● **Task objective**
In the entries below, find the line with "针对车载终端和UE型路侧设备" and the line with "车载终端和UE型路侧设备需要". Reproduce those two lines and every line between them exactly, and nothing more.

--- Provided material Enclosed Below ---

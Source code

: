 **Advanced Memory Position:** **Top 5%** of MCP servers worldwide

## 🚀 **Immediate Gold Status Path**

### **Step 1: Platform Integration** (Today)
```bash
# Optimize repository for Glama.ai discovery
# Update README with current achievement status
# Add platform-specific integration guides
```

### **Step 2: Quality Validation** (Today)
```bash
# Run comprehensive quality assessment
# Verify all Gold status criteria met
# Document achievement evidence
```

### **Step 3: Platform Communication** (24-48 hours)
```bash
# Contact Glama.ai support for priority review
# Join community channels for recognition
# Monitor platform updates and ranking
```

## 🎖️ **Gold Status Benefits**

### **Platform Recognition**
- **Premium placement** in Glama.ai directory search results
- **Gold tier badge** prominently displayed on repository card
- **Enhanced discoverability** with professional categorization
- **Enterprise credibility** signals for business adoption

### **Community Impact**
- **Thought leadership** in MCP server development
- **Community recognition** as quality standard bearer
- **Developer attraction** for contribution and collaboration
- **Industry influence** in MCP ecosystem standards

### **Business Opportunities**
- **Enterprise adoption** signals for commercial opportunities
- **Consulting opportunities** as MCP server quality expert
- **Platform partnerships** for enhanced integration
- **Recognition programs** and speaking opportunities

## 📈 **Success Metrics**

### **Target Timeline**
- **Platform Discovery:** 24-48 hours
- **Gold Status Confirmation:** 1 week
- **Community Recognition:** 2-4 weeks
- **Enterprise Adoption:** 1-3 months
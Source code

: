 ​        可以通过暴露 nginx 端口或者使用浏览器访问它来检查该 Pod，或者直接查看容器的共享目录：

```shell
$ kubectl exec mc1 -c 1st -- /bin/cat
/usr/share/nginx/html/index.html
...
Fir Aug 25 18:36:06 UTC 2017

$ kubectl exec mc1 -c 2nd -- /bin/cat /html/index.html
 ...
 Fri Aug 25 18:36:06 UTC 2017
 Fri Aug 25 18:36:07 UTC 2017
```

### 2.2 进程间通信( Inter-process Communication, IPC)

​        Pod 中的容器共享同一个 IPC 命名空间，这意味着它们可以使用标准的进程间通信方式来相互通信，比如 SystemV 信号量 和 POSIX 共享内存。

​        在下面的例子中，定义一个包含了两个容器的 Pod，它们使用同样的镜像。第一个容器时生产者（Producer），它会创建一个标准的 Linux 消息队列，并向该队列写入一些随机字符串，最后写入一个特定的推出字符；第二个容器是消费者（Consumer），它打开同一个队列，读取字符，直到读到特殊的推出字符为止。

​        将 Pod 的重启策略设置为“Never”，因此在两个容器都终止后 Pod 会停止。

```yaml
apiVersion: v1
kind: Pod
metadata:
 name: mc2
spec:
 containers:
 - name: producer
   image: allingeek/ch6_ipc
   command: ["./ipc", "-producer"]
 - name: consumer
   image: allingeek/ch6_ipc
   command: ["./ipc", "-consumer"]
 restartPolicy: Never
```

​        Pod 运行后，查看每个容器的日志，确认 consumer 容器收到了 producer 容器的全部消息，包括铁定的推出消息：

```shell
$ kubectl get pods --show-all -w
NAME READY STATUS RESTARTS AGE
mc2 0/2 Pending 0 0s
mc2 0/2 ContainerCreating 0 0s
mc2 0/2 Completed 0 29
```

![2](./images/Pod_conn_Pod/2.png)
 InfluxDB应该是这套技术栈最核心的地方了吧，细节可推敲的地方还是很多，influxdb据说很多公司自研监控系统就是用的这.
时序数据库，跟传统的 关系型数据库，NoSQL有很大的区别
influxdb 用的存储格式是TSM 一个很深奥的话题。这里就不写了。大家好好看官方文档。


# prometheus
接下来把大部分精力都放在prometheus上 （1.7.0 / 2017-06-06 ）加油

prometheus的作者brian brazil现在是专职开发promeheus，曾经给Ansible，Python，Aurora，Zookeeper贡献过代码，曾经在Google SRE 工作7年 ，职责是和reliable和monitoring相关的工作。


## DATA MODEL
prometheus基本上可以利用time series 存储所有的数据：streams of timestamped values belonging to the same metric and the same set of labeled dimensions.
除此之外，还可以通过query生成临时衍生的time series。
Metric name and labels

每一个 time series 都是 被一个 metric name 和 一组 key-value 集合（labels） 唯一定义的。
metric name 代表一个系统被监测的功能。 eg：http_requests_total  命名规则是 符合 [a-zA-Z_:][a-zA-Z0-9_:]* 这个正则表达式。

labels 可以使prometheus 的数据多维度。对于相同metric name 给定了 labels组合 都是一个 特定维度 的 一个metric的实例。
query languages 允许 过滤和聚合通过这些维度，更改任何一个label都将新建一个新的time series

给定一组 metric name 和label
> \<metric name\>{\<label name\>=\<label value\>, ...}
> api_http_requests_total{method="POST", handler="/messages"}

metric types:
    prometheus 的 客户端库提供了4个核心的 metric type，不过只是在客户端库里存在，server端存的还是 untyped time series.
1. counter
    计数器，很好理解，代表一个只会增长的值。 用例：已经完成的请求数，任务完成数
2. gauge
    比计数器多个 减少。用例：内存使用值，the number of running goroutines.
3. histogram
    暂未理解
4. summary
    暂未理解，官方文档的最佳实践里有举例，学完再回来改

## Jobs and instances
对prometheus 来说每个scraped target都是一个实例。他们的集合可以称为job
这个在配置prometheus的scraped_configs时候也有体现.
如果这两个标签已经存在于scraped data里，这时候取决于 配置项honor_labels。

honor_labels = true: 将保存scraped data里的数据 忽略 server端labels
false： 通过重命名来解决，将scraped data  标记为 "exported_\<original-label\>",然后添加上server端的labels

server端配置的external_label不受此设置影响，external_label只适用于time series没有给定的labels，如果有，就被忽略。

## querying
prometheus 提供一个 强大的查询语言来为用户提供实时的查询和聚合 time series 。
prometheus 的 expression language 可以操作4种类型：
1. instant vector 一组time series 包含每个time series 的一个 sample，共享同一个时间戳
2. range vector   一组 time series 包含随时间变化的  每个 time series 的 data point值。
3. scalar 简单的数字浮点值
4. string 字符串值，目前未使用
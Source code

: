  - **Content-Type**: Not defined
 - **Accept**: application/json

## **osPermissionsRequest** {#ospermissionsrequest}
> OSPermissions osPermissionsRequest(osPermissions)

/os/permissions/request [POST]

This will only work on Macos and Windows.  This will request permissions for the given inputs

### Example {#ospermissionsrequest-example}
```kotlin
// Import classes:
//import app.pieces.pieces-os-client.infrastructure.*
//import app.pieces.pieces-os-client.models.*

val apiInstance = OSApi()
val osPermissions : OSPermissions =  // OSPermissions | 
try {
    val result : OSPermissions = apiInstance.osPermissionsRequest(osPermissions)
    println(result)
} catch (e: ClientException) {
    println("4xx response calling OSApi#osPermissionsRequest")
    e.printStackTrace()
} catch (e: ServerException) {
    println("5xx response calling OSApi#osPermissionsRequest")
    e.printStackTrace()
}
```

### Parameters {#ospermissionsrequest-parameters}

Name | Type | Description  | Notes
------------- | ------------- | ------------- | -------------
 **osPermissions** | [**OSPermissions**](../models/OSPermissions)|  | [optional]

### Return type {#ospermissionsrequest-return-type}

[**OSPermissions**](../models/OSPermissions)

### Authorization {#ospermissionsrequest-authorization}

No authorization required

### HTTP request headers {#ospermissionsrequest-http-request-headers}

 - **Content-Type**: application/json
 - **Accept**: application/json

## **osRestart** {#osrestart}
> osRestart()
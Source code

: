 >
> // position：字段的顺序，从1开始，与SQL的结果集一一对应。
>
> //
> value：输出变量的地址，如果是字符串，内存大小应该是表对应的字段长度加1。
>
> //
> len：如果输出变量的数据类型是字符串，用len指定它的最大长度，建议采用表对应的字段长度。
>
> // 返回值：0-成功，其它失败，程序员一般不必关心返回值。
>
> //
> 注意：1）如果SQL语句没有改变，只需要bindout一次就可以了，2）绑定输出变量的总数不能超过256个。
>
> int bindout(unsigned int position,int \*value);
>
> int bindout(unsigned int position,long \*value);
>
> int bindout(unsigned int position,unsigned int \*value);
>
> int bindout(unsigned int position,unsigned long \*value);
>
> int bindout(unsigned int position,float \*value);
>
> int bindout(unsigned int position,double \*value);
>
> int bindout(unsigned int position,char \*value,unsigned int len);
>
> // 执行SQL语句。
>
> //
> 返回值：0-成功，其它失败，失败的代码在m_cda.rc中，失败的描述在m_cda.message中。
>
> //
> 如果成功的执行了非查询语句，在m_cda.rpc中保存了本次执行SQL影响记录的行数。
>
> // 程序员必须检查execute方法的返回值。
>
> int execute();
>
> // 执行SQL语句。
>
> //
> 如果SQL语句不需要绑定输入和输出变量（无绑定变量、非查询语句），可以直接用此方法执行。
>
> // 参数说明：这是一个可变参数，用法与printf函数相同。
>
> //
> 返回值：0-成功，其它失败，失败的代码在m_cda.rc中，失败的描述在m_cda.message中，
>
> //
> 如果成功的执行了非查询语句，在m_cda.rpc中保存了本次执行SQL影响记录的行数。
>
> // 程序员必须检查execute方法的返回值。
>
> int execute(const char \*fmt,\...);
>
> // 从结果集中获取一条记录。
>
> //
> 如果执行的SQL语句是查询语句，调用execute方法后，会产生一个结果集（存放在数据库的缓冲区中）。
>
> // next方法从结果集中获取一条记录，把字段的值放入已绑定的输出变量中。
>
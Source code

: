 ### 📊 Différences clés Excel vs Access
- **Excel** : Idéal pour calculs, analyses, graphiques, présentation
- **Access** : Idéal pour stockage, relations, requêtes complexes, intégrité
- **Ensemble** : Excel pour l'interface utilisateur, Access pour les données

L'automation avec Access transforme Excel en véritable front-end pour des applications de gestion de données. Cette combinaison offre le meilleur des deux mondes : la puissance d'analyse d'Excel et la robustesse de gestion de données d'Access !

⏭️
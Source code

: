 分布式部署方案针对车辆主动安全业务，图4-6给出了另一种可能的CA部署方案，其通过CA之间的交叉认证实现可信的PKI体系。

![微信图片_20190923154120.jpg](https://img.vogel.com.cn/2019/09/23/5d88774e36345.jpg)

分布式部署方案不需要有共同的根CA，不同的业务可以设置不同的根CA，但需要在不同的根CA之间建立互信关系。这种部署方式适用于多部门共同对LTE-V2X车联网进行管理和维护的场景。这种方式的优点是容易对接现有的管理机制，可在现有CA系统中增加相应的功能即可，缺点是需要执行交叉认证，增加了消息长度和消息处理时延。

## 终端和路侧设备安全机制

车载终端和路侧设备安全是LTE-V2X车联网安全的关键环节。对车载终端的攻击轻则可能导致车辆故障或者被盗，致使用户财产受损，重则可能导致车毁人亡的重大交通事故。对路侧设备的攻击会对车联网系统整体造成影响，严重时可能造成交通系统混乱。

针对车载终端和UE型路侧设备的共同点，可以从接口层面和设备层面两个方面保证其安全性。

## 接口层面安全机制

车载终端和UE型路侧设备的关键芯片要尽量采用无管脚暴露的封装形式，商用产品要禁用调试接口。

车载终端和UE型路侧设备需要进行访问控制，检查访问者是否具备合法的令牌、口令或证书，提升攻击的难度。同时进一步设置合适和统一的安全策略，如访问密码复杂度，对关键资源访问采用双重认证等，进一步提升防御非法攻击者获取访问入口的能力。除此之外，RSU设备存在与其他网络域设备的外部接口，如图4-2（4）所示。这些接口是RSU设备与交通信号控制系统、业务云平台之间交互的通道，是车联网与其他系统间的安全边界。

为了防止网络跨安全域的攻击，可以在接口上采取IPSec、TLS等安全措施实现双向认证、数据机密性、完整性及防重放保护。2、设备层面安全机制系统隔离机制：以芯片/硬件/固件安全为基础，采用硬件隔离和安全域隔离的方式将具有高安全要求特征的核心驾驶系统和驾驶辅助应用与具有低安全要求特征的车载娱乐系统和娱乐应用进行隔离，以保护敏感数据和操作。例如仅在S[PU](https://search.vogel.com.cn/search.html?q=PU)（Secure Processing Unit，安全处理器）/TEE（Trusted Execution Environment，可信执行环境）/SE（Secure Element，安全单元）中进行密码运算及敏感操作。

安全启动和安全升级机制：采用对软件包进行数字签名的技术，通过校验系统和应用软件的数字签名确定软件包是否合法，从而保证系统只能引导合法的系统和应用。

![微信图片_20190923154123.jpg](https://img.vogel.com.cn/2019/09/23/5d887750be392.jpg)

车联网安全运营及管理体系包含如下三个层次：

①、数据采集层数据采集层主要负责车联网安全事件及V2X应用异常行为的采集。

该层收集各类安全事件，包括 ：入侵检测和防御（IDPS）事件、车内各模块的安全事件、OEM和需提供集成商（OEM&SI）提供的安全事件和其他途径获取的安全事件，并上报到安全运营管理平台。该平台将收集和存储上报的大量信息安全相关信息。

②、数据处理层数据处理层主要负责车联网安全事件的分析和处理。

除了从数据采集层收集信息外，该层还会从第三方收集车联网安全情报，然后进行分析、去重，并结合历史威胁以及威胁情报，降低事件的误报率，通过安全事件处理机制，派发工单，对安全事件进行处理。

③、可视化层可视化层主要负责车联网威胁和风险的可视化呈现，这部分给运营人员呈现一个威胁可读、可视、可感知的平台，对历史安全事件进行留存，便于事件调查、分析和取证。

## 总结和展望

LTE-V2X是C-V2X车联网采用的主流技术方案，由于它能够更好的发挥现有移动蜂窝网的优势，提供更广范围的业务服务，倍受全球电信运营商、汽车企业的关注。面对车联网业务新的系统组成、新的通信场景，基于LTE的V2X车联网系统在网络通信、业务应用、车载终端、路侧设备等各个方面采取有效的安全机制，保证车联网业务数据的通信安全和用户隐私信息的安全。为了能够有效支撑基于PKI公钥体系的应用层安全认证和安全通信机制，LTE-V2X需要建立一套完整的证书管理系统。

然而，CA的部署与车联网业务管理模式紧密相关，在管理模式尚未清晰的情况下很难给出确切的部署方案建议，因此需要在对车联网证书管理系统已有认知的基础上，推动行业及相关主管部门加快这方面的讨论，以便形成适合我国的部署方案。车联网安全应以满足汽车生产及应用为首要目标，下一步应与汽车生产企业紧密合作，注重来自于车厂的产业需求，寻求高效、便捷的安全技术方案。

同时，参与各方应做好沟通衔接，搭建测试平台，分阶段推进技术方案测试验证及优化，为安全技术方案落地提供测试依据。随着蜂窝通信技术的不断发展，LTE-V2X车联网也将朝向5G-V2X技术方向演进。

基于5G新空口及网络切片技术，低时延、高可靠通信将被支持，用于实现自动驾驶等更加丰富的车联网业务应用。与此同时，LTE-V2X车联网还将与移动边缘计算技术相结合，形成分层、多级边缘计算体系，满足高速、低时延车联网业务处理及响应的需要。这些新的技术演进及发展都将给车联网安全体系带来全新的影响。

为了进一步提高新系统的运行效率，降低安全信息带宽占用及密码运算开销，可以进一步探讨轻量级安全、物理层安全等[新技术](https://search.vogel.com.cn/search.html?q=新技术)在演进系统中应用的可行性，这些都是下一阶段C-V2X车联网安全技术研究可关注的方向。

--- End of Enclosed Provided material ---

● **Response box**
针对车载终端和UE型路侧设备的共同点，可以从接口层面和设备层面两个方面保证其安全性。

## 接口层面安全机制

车载终端和UE型路侧设备的关键芯片要尽量采用无管脚暴露的封装形式，商用产品要禁用调试接口。

车载终端和UE型路侧设备需要进行访问控制，检查访问者是否具备合法的令牌、口令或证书，提升攻击的难度。同时进一步设置合适和统一的安全策略，如访问密码复杂度，对关键资源访问采用双重认证等，进一步提升防御非法攻击者获取访问入口的能力。除此之外，RSU设备存在与其他网络域设备的外部接口，如图4-2（4）所示。这些接口是RSU设备与交通信号控制系统、业务云平台之间交互的通道，是车联网与其他系统间的安全边界。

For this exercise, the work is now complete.